WORK REQUEST
Your copy of the lines below must match them exactly and contain no images.

DATA FOR REVIEW
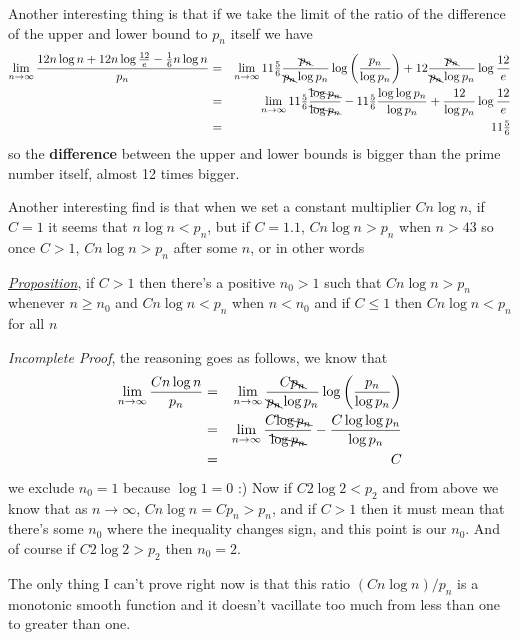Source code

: \documentclass[aps,preprint,preprintnumbers,nofootinbib,showpacs,prd]{revtex4-1}
\newcommand{\nbea}{\begin{eqnarray*}}
\newcommand{\neea}{\end{eqnarray*}}
\begin{document}
Another interesting thing is that if we take the limit of the ratio of the difference of the upper and lower bound to $p_n$ itself we have
%
\nbea
\lim_{n\to\infty} \frac{12 n \log n + 12 n \log\frac{12}{e} - \tfrac{1}{6} n \log n}{p_n} & = & \lim_{n\to\infty} 11\tfrac{5}{6} \frac{\bcancel{p_n}}{\bcancel{p_n}\log p_n} \log \left ( \frac{p_n}{\log p_n}\right ) + 12 \frac{\bcancel{p_n}}{\bcancel{p_n}\log p_n} \log\frac{12}{e} \\
& = & \lim_{n\to\infty} 11\tfrac{5}{6} \frac{\bcancel{\log p_n}}{\bcancel{\log p_n}} - 11\tfrac{5}{6} \frac{\log \log p_n}{\log p_n} + \frac{12}{\log p_n} \log\frac{12}{e} \\
& = & 11\tfrac{5}{6}
\neea
%
so the {\bf difference} between the upper and lower bounds is bigger than the prime number itself, almost 12 times bigger.

Another interesting find is that when we set a constant multiplier $C n\log n$, if $C = 1$ it seems that $n\log n < p_n$, but if $C=1.1$, $C n \log n > p_n$ when $n > 43$ so once $C > 1$, $Cn\log n > p_n$ after some $n$, or in other words

\underline{\textit {Proposition}}, if $C > 1$ then there's a positive $n_0 > 1$ such that $Cn\log n > p_n$ whenever $n \ge n_0$ and $Cn\log n < p_n$ when $n < n_0$ and if $C\le1$ then $C n\log n < p_n$ for all $n$

{\it Incomplete Proof}, the reasoning goes as follows, we know that
%
\nbea
\lim_{n\to\infty}\frac{Cn\log n}{p_n} & = &  \lim_{n\to\infty} \frac{C \bcancel{p_n}}{\bcancel{p_n}\log p_n} \log \left ( \frac{p_n}{\log p_n}\right ) \\
& = & \lim_{n\to\infty} \frac{C \bcancel{\log p_n}}{\bcancel{\log p_n}} - \frac{C \log \log p_n}{\log p_n} \\
& = & C
\neea
%
we exclude $n_0 = 1$ because $\log 1 = 0$ :) Now if $C 2 \log 2 < p_2$ and from above we know that as $n\to\infty$, $Cn\log n = C p_n > p_n$, and if $C > 1$ then it must mean that there's some $n_0$ where the inequality changes sign, and this point is our $n_0$. And of course if $C2 \log 2 > p_2$ then $n_0 = 2$.

The only thing I can't prove right now is that this ratio $(Cn\log n)/p_n$ is a monotonic smooth function and it doesn't vacillate too much from less than one to greater than one.
\end{document}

RESULT FOR THIS TASK
Source code

: \documentclass[aps,preprint,preprintnumbers,nofootinbib,showpacs,prd]{revtex4-1}
\newcommand{\nbea}{\begin{eqnarray*}}
\newcommand{\neea}{\end{eqnarray*}}
\begin{document}
Another interesting thing is that if we take the limit of the ratio of the difference of the upper and lower bound to $p_n$ itself we have
%
\nbea
\lim_{n\to\infty} \frac{12 n \log n + 12 n \log\frac{12}{e} - \tfrac{1}{6} n \log n}{p_n} & = & \lim_{n\to\infty} 11\tfrac{5}{6} \frac{\bcancel{p_n}}{\bcancel{p_n}\log p_n} \log \left ( \frac{p_n}{\log p_n}\right ) + 12 \frac{\bcancel{p_n}}{\bcancel{p_n}\log p_n} \log\frac{12}{e} \\
& = & \lim_{n\to\infty} 11\tfrac{5}{6} \frac{\bcancel{\log p_n}}{\bcancel{\log p_n}} - 11\tfrac{5}{6} \frac{\log \log p_n}{\log p_n} + \frac{12}{\log p_n} \log\frac{12}{e} \\
& = & 11\tfrac{5}{6}
\neea
%
so the {\bf difference} between the upper and lower bounds is bigger than the prime number itself, almost 12 times bigger.

Another interesting find is that when we set a constant multiplier $C n\log n$, if $C = 1$ it seems that $n\log n < p_n$, but if $C=1.1$, $C n \log n > p_n$ when $n > 43$ so once $C > 1$, $Cn\log n > p_n$ after some $n$, or in other words

\underline{\textit {Proposition}}, if $C > 1$ then there's a positive $n_0 > 1$ such that $Cn\log n > p_n$ whenever $n \ge n_0$ and $Cn\log n < p_n$ when $n < n_0$ and if $C\le1$ then $C n\log n < p_n$ for all $n$

{\it Incomplete Proof}, the reasoning goes as follows, we know that
%
\nbea
\lim_{n\to\infty}\frac{Cn\log n}{p_n} & = &  \lim_{n\to\infty} \frac{C \bcancel{p_n}}{\bcancel{p_n}\log p_n} \log \left ( \frac{p_n}{\log p_n}\right ) \\
& = & \lim_{n\to\infty} \frac{C \bcancel{\log p_n}}{\bcancel{\log p_n}} - \frac{C \log \log p_n}{\log p_n} \\
& = & C
\neea
%
we exclude $n_0 = 1$ because $\log 1 = 0$ :) Now if $C 2 \log 2 < p_2$ and from above we know that as $n\to\infty$, $Cn\log n = C p_n > p_n$, and if $C > 1$ then it must mean that there's some $n_0$ where the inequality changes sign, and this point is our $n_0$. And of course if $C2 \log 2 > p_2$ then $n_0 = 2$.

The only thing I can't prove right now is that this ratio $(Cn\log n)/p_n$ is a monotonic smooth function and it doesn't vacillate too much from less than one to greater than one.
\end{document}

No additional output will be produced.